Though doctor-assisted suicide is not yet legal for Canadians suffering solely from mental illness, healthcare workers reportedly suggested that a 37-year-old woman call it quits over her suicidal thoughts.
Kathrin Mentler lives with chronic suicidal ideation and in June sought psychiatric help at Vancouver General Hospital, as first reported by the Christian Institute.
Amid a mental health crisis, Mentler needed help refraining from self-harming behaviours, including drug overdoses.
"I didn't want to get into a situation where I would think about taking an overdose of medication," she said.
"That day, my goal was to keep myself safe. I was thinking of maybe trying to get myself admitted to hospital because I was in a crisis."

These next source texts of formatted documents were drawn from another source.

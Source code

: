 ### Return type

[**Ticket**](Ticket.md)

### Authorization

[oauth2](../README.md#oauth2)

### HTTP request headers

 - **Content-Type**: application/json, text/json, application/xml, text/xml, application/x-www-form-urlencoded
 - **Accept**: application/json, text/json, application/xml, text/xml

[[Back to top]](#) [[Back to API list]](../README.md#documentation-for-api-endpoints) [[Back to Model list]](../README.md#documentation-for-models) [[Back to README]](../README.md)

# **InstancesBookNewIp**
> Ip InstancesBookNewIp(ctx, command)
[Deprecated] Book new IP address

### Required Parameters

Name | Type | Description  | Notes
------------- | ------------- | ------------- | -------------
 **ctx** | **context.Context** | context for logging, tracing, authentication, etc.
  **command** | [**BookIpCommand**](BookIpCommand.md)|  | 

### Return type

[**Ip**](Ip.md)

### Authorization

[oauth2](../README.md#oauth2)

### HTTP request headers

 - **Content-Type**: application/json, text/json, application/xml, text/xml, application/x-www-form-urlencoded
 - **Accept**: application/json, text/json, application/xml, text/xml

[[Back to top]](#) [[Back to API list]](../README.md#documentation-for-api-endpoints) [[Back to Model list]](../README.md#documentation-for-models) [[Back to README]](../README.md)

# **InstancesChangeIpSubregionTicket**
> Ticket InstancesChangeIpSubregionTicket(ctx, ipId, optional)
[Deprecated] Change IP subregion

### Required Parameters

While waiting hours to see a psychiatrist, a clinician allegedly asked if Mentler had considered medical assistance in dying (MAID), prompting her to feel "worthless."
The clinician reportedly told Mentler that she felt "relief" after patients with mental illness died by suicide through MAID.
Vancouver Coastal Health (VCH) replied to a request for comment by the Institute, apologizing for any distress the incident caused Mentler. However, they said offering MAID to patients is procedural in assessing their risk of self-harm.
While delivering assisted dying to Canadians with an 'irremediable' mental illness is illegal, an Independent Senator said last March, "the debate about the issue is over."
"The expansion issue has already been decided upon," said Senator Stan Kutcher, who claims Ottawa convinced Canadians to include mental illness as a sole reason to access the procedure.
In March, Parliament hastily passed a bill to delay the expansion of assisted dying eligibility until March 17, 2024, to ensure sufficient training and practice standards for provincial regulatory bodies and practitioners.
According to a recent poll by Angus Reid for Cardus, another Christian think tank, most Canadians support Ottawa's first two iterations of assisted dying legislation. However, many expressed concerns about expanding it to mental illness as a sole condition.
Nearly three-fifths (56%) of Canadians supported the first law in 2016, while 16% opposed it. Approximately two-fifths of respondents praised people's ability to control their end-of-life decisions, but one-quarter disagreed.
Ultimately, support fell to 31% for offering MAID for irredeemable mental illness. It said half opposed the idea, with 18% unsure.
After the procedure became legal in 2016, a Québec court expanded access after judges ruled the "reasonably foreseeable" death clause unconstitutional.
In 2021, Ottawa permitted anyone with "a serious and incurable illness, disease or disability" who is in "an advanced state of irreversible decline" to access MAID — not including the mentally ill.
Meanwhile, B.C. MP Ed Fast proposed a private member's bill condemning the MAID extension.
"Those suffering from mental disorders, including depression, deserve mental health, social support, and counselling. They need to find joy and meaning in life," he said, disapproving of Ottawa's push to embrace a "culture of death."
Kutcher, a psychiatrist by trade, urged Canadians not to think mentally ill patients lack agency.
"Just because an individual might belong to a group that is considered vulnerable, doesn't mean that individual is vulnerable," he said, inviting his opponents to challenge the law at the Supreme Court of Canada.
Since 2016, the number of Canadians accessing the procedure has risen significantly.
The country recorded 31,664 assisted deaths between 2016 and 2021, with an average year-over-year growth rate of roughly 66%. In 2021, Canada recorded 10,064 such deaths.